Text: 1 Kings 17:8-16

Let’s imagine…

 

Imagine you are a poor single mother. No education, no income, nothing to live on. You have enough on hand to feed yourself and your child for one more meal. Things are really getting desperate. You find yourself thinking, “Just this one meal, then we’ll lie down and die.” And then there’s a knock at the door… Who’s there? A wild and crazy man—long beard, tattered clothes, looks like he’s been sleeping rough. “Can you give me some food?” he says. You’re about to slam the door in his face, but he says, “You won’t regret it. You won’t run short.” You think, “Yeah, right!” But wait—there’s something about him… And he’s hungry, just like you and your boy. “OK, come in. We don’t have much, but I guess we can share it with you.”

 

How many of us would take the risk of sharing our last meal with a stranger? That’s exactly what happened in today’s story from 1 Kings.

 

Let’s set the stage…

 

The historical books, Judges through II Kings, were probably put into their final form during the exile. They are in part an attempt to answer the question—why did God desert them? The books’ compilers were concerned with demonstrating the sovereignty of the God of Israel, and the evil of following other gods—Israel’s great sin, for which they were being punished. The Elijah stories are set during the reign of Ahab in the northern kingdom. Ahab’s father Omri had expanded the Kingdom of Israel to its greatest extent, and had made alliances with many of the kings around.

 

As part of one of these alliances, Omri had married Ahab to a Phoenician princess named Jezebel. Jezebel brought her religion with her—the old Canaanite gods, chief among them the fertility god Baal. Many people today know about mixed-faith marriages, and know that a choice often has to be made. Ahab made the choice of indulging his wife in her religious preferences. But the prophet Elijah told him he had made the wrong choice, and therefore God would send a drought. He then retreated to live in his home territory, where ravens fed him and he drank from a brook. But in time the stream dried up (after all, there was a drought!), and God sent him off to Zarephath, a village in Phoenician territory, where the people worshipped Baal. At the village gate he met a widow, one of the poorest of the poor, among the most affected by the drought, who was preparing to make a last meal for her and her son.

 

The widow could have said, “No, this is all we have. Leave us alone to die.” But instead she believed Elijah’s fantastic promise, and did as he asked. And she was repaid many times over for taking the risk of generosity with this strange man.
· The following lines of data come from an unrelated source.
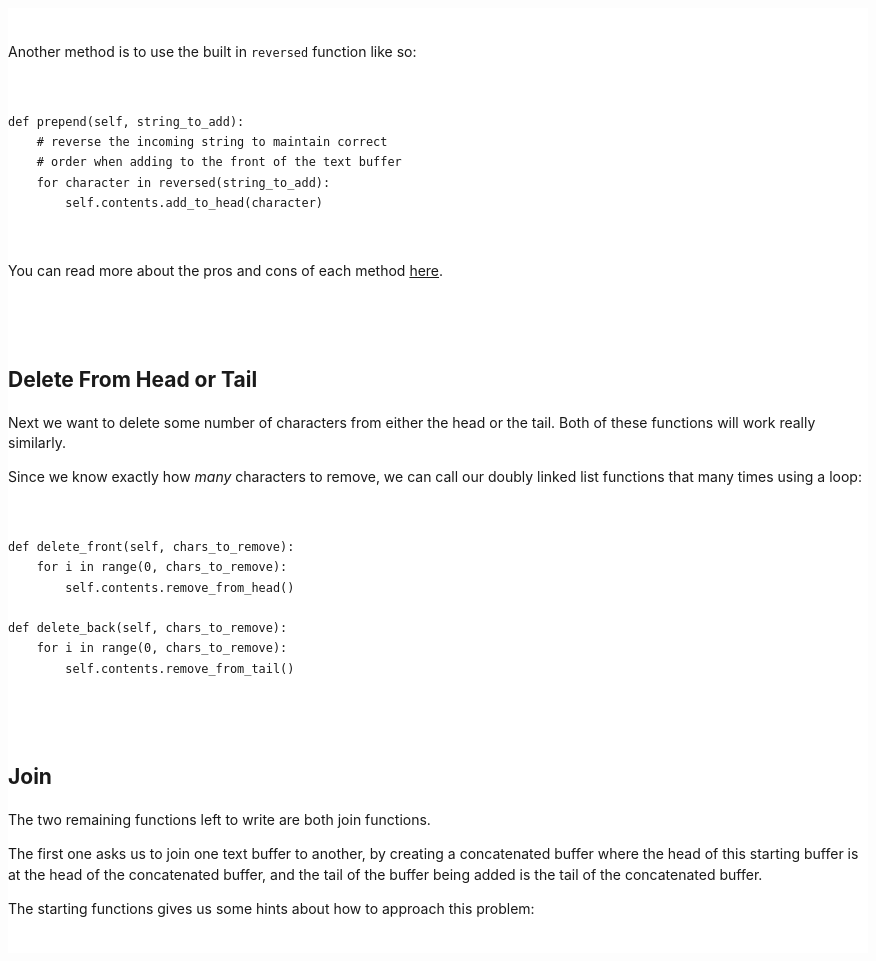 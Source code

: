 <br>


Another method is to use the built in `reversed` function like so:

<br>

```
def prepend(self, string_to_add):
    # reverse the incoming string to maintain correct 
    # order when adding to the front of the text buffer 
    for character in reversed(string_to_add):
        self.contents.add_to_head(character)
```

<br>

You can read more about the pros and cons of each method [here](https://dbader.org/blog/python-reverse-string).


<br>
<br>

## Delete From Head or Tail

Next we want to delete some number of characters from either the head or the tail. Both of these functions will work really similarly.

Since we know exactly how _many_ characters to remove, we can call our doubly linked list functions that many times using a loop:


<br>

```
def delete_front(self, chars_to_remove):
    for i in range(0, chars_to_remove):
        self.contents.remove_from_head()

def delete_back(self, chars_to_remove):
    for i in range(0, chars_to_remove):
        self.contents.remove_from_tail()
```

<br>
<br>

## Join

The two remaining functions left to write are both join functions.

The first one asks us to join one text buffer to another, by creating a concatenated buffer where the head of this starting buffer is at the head of the concatenated buffer, and the tail of the buffer being added is the tail of the concatenated buffer.

The starting functions gives us some hints about how to approach this problem:

<br>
The widow had oil and meal throughout the drought, a powerful if private demonstration of God’s sovereignty even in “foreign territory,” evidence for the reader that Elijah truly did speak the word of the Lord. Nonetheless, the “miracle” depended on the widow’s generous response.

 

We can’t know what “really happened” at Zarephath, but that is not the point. The point for me is that God acted through Elijah to demonstrate his sovereignty, and that the action began with a human response. No response—no miracle. Here, as so often, God acts in the world through human agency.

 

The widow responded in generosity: “We don’t have much, but … we can share it with you.” Elijah might have been nothing more than what he appeared to be, a wild man spouting religious slogans. But she took the risk of believing that the God of Israel would do for her as Elijah said.

 

We may not be a single mother with one meal in the cupboard, opening our door to a homeless stranger. But every one of us is challenged in other ways to take the risk of generosity, opening our hearts, our homes, and our wallets to other people.

 

Why would we take the risk of giving? Only because God has been there before us, taking the risk of giving to us all that we have—our lives, our livelihoods, our possessions, our friends and families. God knows that it is risky—it is all too likely that we will misuse his gifts to us. We call that “sin,” to which none of us are immune. But God also took the ultimate risk of giving us his Son to be the healer of all sin.

 

Whether it is as little as a bit of meal and oil or as great as the wealth of Bill Gates, all that we have comes from God. God has taken the risk of sharing so much with us. All that God asks is that we take the risk of sharing what we have.

 

Even the smallest act of generosity counts for much. Elijah went on from Zarephath to do mightier works, but his story began with a small step, as a widow shared what little she had.

 

Every day we are presented with opportunities large and small to share God’s blessings with others, to take the risk of generosity to God’s people. Every time we respond it is an act of faith, a response to God’s infinite and risky generosity to us. May God continue to give us grateful and generous hearts, and may we step forward in faith, knowing that we are blessed so that we may be a blessing.